---------- DATA RECORDS
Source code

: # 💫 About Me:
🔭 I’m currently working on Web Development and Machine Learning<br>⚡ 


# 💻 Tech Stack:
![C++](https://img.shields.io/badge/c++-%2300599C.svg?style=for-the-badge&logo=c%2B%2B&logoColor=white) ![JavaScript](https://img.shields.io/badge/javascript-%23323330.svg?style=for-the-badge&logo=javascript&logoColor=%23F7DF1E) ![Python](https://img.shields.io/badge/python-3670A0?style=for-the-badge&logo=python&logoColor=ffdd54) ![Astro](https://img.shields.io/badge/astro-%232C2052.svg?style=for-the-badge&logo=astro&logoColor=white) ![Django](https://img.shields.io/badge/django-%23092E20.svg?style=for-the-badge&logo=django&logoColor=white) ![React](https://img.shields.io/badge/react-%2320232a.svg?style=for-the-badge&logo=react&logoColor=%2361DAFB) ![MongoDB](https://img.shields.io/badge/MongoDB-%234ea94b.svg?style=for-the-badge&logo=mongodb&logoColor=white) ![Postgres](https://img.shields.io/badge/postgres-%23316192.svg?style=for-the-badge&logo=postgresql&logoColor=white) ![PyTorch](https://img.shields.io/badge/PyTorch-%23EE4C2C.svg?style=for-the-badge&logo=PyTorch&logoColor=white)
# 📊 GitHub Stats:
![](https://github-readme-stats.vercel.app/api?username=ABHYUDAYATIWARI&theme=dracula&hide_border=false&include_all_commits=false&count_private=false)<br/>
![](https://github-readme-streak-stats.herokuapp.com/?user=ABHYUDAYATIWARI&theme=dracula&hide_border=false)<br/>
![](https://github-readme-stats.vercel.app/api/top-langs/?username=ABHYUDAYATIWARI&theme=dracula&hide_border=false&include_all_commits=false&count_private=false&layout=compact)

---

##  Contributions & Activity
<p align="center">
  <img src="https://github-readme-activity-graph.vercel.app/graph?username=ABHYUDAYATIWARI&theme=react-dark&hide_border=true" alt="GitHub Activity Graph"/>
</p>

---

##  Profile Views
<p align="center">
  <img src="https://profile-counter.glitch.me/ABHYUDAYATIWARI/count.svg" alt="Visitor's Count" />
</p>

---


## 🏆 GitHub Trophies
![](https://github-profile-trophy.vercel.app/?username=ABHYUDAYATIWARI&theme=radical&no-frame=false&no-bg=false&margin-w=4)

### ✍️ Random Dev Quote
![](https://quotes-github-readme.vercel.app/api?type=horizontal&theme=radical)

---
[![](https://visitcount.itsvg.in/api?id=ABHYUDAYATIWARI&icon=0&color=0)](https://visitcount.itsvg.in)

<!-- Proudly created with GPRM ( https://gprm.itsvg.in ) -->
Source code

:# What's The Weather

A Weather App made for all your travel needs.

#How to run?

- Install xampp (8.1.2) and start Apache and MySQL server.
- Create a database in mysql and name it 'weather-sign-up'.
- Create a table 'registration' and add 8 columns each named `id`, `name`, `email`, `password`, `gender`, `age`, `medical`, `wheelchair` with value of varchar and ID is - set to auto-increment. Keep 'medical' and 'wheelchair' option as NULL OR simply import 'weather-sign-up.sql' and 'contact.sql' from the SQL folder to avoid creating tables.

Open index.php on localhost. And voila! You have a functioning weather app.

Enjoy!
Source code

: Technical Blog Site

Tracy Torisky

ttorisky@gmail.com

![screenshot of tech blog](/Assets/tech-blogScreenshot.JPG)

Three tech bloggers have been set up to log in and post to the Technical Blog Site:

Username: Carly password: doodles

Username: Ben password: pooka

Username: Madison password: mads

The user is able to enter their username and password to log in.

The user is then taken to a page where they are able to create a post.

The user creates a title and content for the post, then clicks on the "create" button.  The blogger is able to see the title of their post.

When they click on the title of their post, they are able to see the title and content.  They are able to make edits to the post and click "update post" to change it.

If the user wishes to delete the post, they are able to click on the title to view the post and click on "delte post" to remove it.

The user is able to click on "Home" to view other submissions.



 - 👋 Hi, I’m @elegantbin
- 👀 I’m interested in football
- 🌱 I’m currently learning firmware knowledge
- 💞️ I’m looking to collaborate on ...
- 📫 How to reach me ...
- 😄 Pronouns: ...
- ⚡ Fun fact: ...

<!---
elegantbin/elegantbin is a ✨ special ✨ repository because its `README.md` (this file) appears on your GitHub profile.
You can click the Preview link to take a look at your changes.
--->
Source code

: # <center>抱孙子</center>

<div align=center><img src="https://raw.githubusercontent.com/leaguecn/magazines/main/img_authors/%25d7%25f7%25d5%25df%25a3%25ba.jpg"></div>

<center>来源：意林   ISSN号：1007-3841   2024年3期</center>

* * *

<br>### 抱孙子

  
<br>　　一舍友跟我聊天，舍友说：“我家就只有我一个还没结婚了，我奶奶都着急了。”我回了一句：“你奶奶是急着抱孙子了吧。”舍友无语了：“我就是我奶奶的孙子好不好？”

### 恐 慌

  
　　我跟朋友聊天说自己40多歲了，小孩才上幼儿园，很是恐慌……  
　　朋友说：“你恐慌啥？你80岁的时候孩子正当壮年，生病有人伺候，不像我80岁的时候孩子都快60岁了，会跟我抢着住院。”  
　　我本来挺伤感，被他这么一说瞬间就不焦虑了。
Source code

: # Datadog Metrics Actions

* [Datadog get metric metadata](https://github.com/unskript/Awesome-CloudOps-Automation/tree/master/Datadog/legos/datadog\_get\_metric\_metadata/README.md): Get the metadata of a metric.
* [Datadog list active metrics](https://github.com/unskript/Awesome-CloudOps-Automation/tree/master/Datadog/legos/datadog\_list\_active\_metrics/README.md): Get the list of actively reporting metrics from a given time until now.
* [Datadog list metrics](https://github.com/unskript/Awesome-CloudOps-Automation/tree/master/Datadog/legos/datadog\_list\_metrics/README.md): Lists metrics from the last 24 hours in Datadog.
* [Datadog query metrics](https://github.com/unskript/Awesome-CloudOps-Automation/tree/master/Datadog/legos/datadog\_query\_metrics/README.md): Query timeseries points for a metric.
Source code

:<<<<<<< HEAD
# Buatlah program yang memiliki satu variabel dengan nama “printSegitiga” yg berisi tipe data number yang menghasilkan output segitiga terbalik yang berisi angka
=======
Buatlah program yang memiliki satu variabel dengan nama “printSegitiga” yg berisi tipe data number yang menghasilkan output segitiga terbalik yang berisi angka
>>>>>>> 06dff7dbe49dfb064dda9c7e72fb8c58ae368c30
--------------------
WHAT NEEDS TO BE DONE: Transcribe all of the material above with complete accuracy.

FINISHED EXERCISE:
Source code

: # 💫 About Me:
🔭 I’m currently working on Web Development and Machine Learning<br>⚡ 


# 💻 Tech Stack:
![C++](https://img.shields.io/badge/c++-%2300599C.svg?style=for-the-badge&logo=c%2B%2B&logoColor=white) ![JavaScript](https://img.shields.io/badge/javascript-%23323330.svg?style=for-the-badge&logo=javascript&logoColor=%23F7DF1E) ![Python](https://img.shields.io/badge/python-3670A0?style=for-the-badge&logo=python&logoColor=ffdd54) ![Astro](https://img.shields.io/badge/astro-%232C2052.svg?style=for-the-badge&logo=astro&logoColor=white) ![Django](https://img.shields.io/badge/django-%23092E20.svg?style=for-the-badge&logo=django&logoColor=white) ![React](https://img.shields.io/badge/react-%2320232a.svg?style=for-the-badge&logo=react&logoColor=%2361DAFB) ![MongoDB](https://img.shields.io/badge/MongoDB-%234ea94b.svg?style=for-the-badge&logo=mongodb&logoColor=white) ![Postgres](https://img.shields.io/badge/postgres-%23316192.svg?style=for-the-badge&logo=postgresql&logoColor=white) ![PyTorch](https://img.shields.io/badge/PyTorch-%23EE4C2C.svg?style=for-the-badge&logo=PyTorch&logoColor=white)
# 📊 GitHub Stats:
![](https://github-readme-stats.vercel.app/api?username=ABHYUDAYATIWARI&theme=dracula&hide_border=false&include_all_commits=false&count_private=false)<br/>
![](https://github-readme-streak-stats.herokuapp.com/?user=ABHYUDAYATIWARI&theme=dracula&hide_border=false)<br/>
![](https://github-readme-stats.vercel.app/api/top-langs/?username=ABHYUDAYATIWARI&theme=dracula&hide_border=false&include_all_commits=false&count_private=false&layout=compact)

---

##  Contributions & Activity
<p align="center">
  <img src="https://github-readme-activity-graph.vercel.app/graph?username=ABHYUDAYATIWARI&theme=react-dark&hide_border=true" alt="GitHub Activity Graph"/>
</p>

---

##  Profile Views
<p align="center">
  <img src="https://profile-counter.glitch.me/ABHYUDAYATIWARI/count.svg" alt="Visitor's Count" />
</p>

---


## 🏆 GitHub Trophies
![](https://github-profile-trophy.vercel.app/?username=ABHYUDAYATIWARI&theme=radical&no-frame=false&no-bg=false&margin-w=4)

### ✍️ Random Dev Quote
![](https://quotes-github-readme.vercel.app/api?type=horizontal&theme=radical)

---
[![](https://visitcount.itsvg.in/api?id=ABHYUDAYATIWARI&icon=0&color=0)](https://visitcount.itsvg.in)

<!-- Proudly created with GPRM ( https://gprm.itsvg.in ) -->
Source code

:# What's The Weather

A Weather App made for all your travel needs.

#How to run?

- Install xampp (8.1.2) and start Apache and MySQL server.
- Create a database in mysql and name it 'weather-sign-up'.
- Create a table 'registration' and add 8 columns each named `id`, `name`, `email`, `password`, `gender`, `age`, `medical`, `wheelchair` with value of varchar and ID is - set to auto-increment. Keep 'medical' and 'wheelchair' option as NULL OR simply import 'weather-sign-up.sql' and 'contact.sql' from the SQL folder to avoid creating tables.

Open index.php on localhost. And voila! You have a functioning weather app.

Enjoy!
Source code

: Technical Blog Site

Tracy Torisky

ttorisky@gmail.com

![screenshot of tech blog](/Assets/tech-blogScreenshot.JPG)

Three tech bloggers have been set up to log in and post to the Technical Blog Site:

Username: Carly password: doodles

Username: Ben password: pooka

Username: Madison password: mads

The user is able to enter their username and password to log in.

The user is then taken to a page where they are able to create a post.

The user creates a title and content for the post, then clicks on the "create" button.  The blogger is able to see the title of their post.

When they click on the title of their post, they are able to see the title and content.  They are able to make edits to the post and click "update post" to change it.

If the user wishes to delete the post, they are able to click on the title to view the post and click on "delte post" to remove it.

The user is able to click on "Home" to view other submissions.



 - 👋 Hi, I’m @elegantbin
- 👀 I’m interested in football
- 🌱 I’m currently learning firmware knowledge
- 💞️ I’m looking to collaborate on ...
- 📫 How to reach me ...
- 😄 Pronouns: ...
- ⚡ Fun fact: ...

<!---
elegantbin/elegantbin is a ✨ special ✨ repository because its `README.md` (this file) appears on your GitHub profile.
You can click the Preview link to take a look at your changes.
--->
Source code

: # <center>抱孙子</center>

<div align=center><img src="https://raw.githubusercontent.com/leaguecn/magazines/main/img_authors/%25d7%25f7%25d5%25df%25a3%25ba.jpg"></div>

<center>来源：意林   ISSN号：1007-3841   2024年3期</center>

* * *

<br>### 抱孙子

  
<br>　　一舍友跟我聊天，舍友说：“我家就只有我一个还没结婚了，我奶奶都着急了。”我回了一句：“你奶奶是急着抱孙子了吧。”舍友无语了：“我就是我奶奶的孙子好不好？”

### 恐 慌

  
　　我跟朋友聊天说自己40多歲了，小孩才上幼儿园，很是恐慌……  
　　朋友说：“你恐慌啥？你80岁的时候孩子正当壮年，生病有人伺候，不像我80岁的时候孩子都快60岁了，会跟我抢着住院。”  
　　我本来挺伤感，被他这么一说瞬间就不焦虑了。
Source code

: # Datadog Metrics Actions

* [Datadog get metric metadata](https://github.com/unskript/Awesome-CloudOps-Automation/tree/master/Datadog/legos/datadog\_get\_metric\_metadata/README.md): Get the metadata of a metric.
* [Datadog list active metrics](https://github.com/unskript/Awesome-CloudOps-Automation/tree/master/Datadog/legos/datadog\_list\_active\_metrics/README.md): Get the list of actively reporting metrics from a given time until now.
* [Datadog list metrics](https://github.com/unskript/Awesome-CloudOps-Automation/tree/master/Datadog/legos/datadog\_list\_metrics/README.md): Lists metrics from the last 24 hours in Datadog.
* [Datadog query metrics](https://github.com/unskript/Awesome-CloudOps-Automation/tree/master/Datadog/legos/datadog\_query\_metrics/README.md): Query timeseries points for a metric.
Source code

:<<<<<<< HEAD
# Buatlah program yang memiliki satu variabel dengan nama “printSegitiga” yg berisi tipe data number yang menghasilkan output segitiga terbalik yang berisi angka
=======
Buatlah program yang memiliki satu variabel dengan nama “printSegitiga” yg berisi tipe data number yang menghasilkan output segitiga terbalik yang berisi angka
>>>>>>> 06dff7dbe49dfb064dda9c7e72fb8c58ae368c30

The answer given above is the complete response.